__TASK__. Beneath this task are records; print exactly the stretch of them from the line with "<p>Below is my" through the line with "<li> 10+ years", both ends included.

Document images with source code
*** Begin section ***

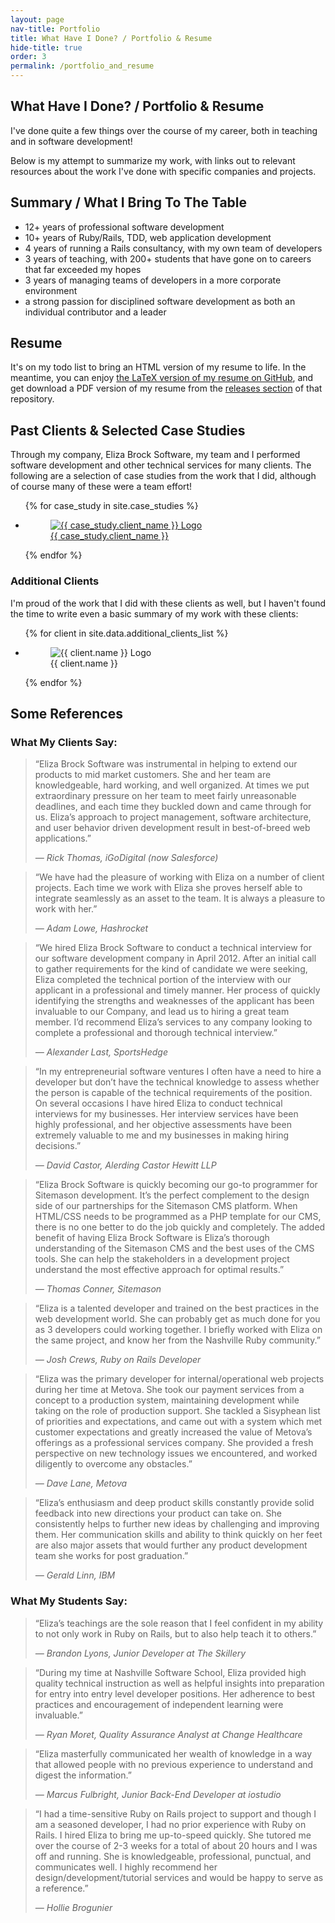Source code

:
 ```yaml
---
layout: page
nav-title: Portfolio
title: What Have I Done? / Portfolio & Resume
hide-title: true
order: 3
permalink: /portfolio_and_resume
---
```


<section class="low-key">
  <h1>What Have I Done? / Portfolio & Resume</h1>
  <p>I've done quite a few things over the course of my career, both in teaching and in software development!</p>
  <p>Below is my attempt to summarize my work, with links out to relevant resources about the work I've done with specific companies and projects.</p>
</section>

<section>
  <h2>Summary / What I Bring To The Table</h2>
  <ul>
    <li> 12+ years of professional software development </li>
    <li> 10+ years of Ruby/Rails, TDD, web application development </li>
    <li> 4 years of running a Rails consultancy, with my own team of developers </li>
    <li> 3 years of teaching, with 200+ students that have gone on to careers that far exceeded my hopes </li>
    <li> 3 years of managing teams of developers in a more corporate environment </li>
    <li> a strong passion for disciplined software development as both an individual contributor and a leader </li>
  </ul>
</section>

<section>
  <h2>Resume</h2>
  <p>It's on my todo list to bring an HTML version of my resume to life.  In the meantime, you can enjoy <a href="https://github.com/elizabrock/LaTeX-Resume">the LaTeX version of my resume on GitHub</a>, and get download a PDF version of my resume from the <a href="https://github.com/elizabrock/LaTeX-Resume/releases">releases section</a> of that repository.</p>
</section>

<section>
<h2>Past Clients & Selected Case Studies</h2>
  <p>Through my company, Eliza Brock Software, my team and I performed software development and other technical services for many clients. The following are a selection of case studies from the work that I did, although of course many of these were a team effort!</p>
  <ul class="clients">
    {% for case_study in site.case_studies %}
      <li>
        <a href="{{ case_study.url }}">
          <figure>
            <img src="/images/portfolio/logos/{{ case_study.logo }}" alt="{{ case_study.client_name }} Logo" />
            <figcaption>{{ case_study.client_name }}</figcaption>
          </figure>
        </a>
      </li>
    {% endfor %}
  </ul>
  <h3>Additional Clients</h3>
  <p>I'm proud of the work that I did with these clients as well, but I haven't found the time to write even a basic summary of my work with these clients:</p>
  <ul class="additional clients">
    {% for client in site.data.additional_clients_list %}
      <li>
          <figure>
            <img src="/images/portfolio/logos/{{ client.logo }}" alt="{{ client.name }} Logo" />
            <figcaption>{{ client.name }}</figcaption>
          </figure>
      </li>
    {% endfor %}
  </ul>
</section>

<section>
  <h2>Some References</h2>

  <h3>What My Clients Say:</h3>

  <blockquote>
    <p>&#147;Eliza Brock Software was instrumental in helping to extend our products to mid market customers. She and her team are knowledgeable, hard working, and well organized. At times we put extraordinary pressure on her team to meet fairly unreasonable deadlines, and each time they buckled down and came through for us. Eliza’s approach to project management, software architecture, and user behavior driven development result in best-of-breed web applications.&#148;</p>
    <cite>&mdash; Rick Thomas, iGoDigital (now Salesforce)</cite>
  </blockquote>
  <blockquote>
    <p>&#147;We have had the pleasure of working with Eliza on a number of client projects. Each time we work with Eliza she proves herself able to integrate seamlessly as an asset to the team. It is always a pleasure to work with her.&#148;</p>
    <cite>&mdash; Adam Lowe, Hashrocket</cite>
  </blockquote>
  <blockquote>
    <p>&#147;We hired Eliza Brock Software to conduct a technical interview for our software development company in April 2012. After an initial call to gather requirements for the kind of candidate we were seeking, Eliza completed the technical portion of the interview with our applicant in a professional and timely manner. Her process of quickly identifying the strengths and weaknesses of the applicant has been invaluable to our Company, and lead us to hiring a great team member. I’d recommend Eliza’s services to any company looking to complete a professional and thorough technical interview.&#148;</p>
    <cite>&mdash; Alexander Last, SportsHedge</cite>
  </blockquote>
  <blockquote>
    <p>&#147;In my entrepreneurial software ventures I often have a need to hire a developer but don’t have the technical knowledge to assess whether the person is capable of the technical requirements of the position. On several occasions I have hired Eliza to conduct technical interviews for my businesses. Her interview services have been highly professional, and her objective assessments have been extremely valuable to me and my businesses in making hiring decisions.&#148;</p>
    <cite>&mdash; David Castor, Alerding Castor Hewitt LLP</cite>
  </blockquote>
  <blockquote>
    <p>&#147;Eliza Brock Software is quickly becoming our go-to programmer for Sitemason development. It’s the perfect complement to the design side of our partnerships for the Sitemason CMS platform. When HTML/CSS needs to be programmed as a PHP template for our CMS, there is no one better to do the job quickly and completely. The added benefit of having Eliza Brock Software is Eliza’s thorough understanding of the Sitemason CMS and the best uses of the CMS tools. She can help the stakeholders in a development project understand the most effective approach for optimal results.&#148;</p>
    <cite>&mdash; Thomas Conner, Sitemason</cite>
  </blockquote>
  <blockquote>
    <p>&#147;Eliza is a talented developer and trained on the best practices in the web development world. She can probably get as much done for you as 3 developers could working together. I briefly worked with Eliza on the same project, and know her from the Nashville Ruby community.&#148;</p>
    <cite>&mdash; Josh Crews, Ruby on Rails Developer</cite>
  </blockquote>
  <blockquote>
    <p>&#147;Eliza was the primary developer for internal/operational web projects during her time at Metova. She took our payment services from a concept to a production system, maintaining development while taking on the role of production support. She tackled a Sisyphean list of priorities and expectations, and came out with a system which met customer expectations and greatly increased the value of Metova’s offerings as a professional services company. She provided a fresh perspective on new technology issues we encountered, and worked diligently to overcome any obstacles.&#148;</p>
    <cite>&mdash; Dave Lane, Metova</cite>
  </blockquote>
  <blockquote>
    <p>&#147;Eliza’s enthusiasm and deep product skills constantly provide solid feedback into new directions your product can take on. She consistently helps to further new ideas by challenging and improving them. Her communication skills and ability to think quickly on her feet are also major assets that would further any product development team she works for post graduation.&#148;</p>
    <cite>&mdash; Gerald Linn, IBM</cite>
  </blockquote>

  <h3>What My Students Say:</h3>

  <blockquote>
    <p>&#147;Eliza’s teachings are the sole reason that I feel confident in my ability to not only work in Ruby on Rails, but to also help teach it to others.&#148;</p>
    <cite>&mdash; Brandon Lyons, Junior Developer at The Skillery</cite>
  </blockquote>
  <blockquote>
    <p>&#147;During my time at Nashville Software School, Eliza provided high quality technical instruction as well as helpful insights into preparation for entry into entry level developer positions. Her adherence to best practices and encouragement of independent learning were invaluable.&#148;</p>
    <cite>&mdash; Ryan Moret, Quality Assurance Analyst at Change Healthcare</cite>
  </blockquote>
  <blockquote>
    <p>&#147;Eliza masterfully communicated her wealth of knowledge in a way that allowed people with no previous experience to understand and digest the information.&#148;</p>
    <cite>&mdash; Marcus Fulbright, Junior Back-End Developer at iostudio</cite>
  </blockquote>
  <blockquote>
    <p>&#147;I had a time-sensitive Ruby on Rails project to support and though I am a seasoned developer, I had no prior experience with Ruby on Rails. I hired Eliza to bring me up-to-speed quickly. She tutored me over the course of 2-3 weeks for a total of about 20 hours and I was off and running. She is knowledgeable, professional, punctual, and communicates well. I highly recommend her design/development/tutorial services and would be happy to serve as a reference.&#148;</p>
    <cite>&mdash; Hollie Brogunier</cite>
  </blockquote>
</section>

*** End section ***

__WRITTEN ANSWER__.
  <p>Below is my attempt to summarize my work, with links out to relevant resources about the work I've done with specific companies and projects.</p>
</section>

<section>
  <h2>Summary / What I Bring To The Table</h2>
  <ul>
    <li> 12+ years of professional software development </li>
    <li> 10+ years of Ruby/Rails, TDD, web application development </li>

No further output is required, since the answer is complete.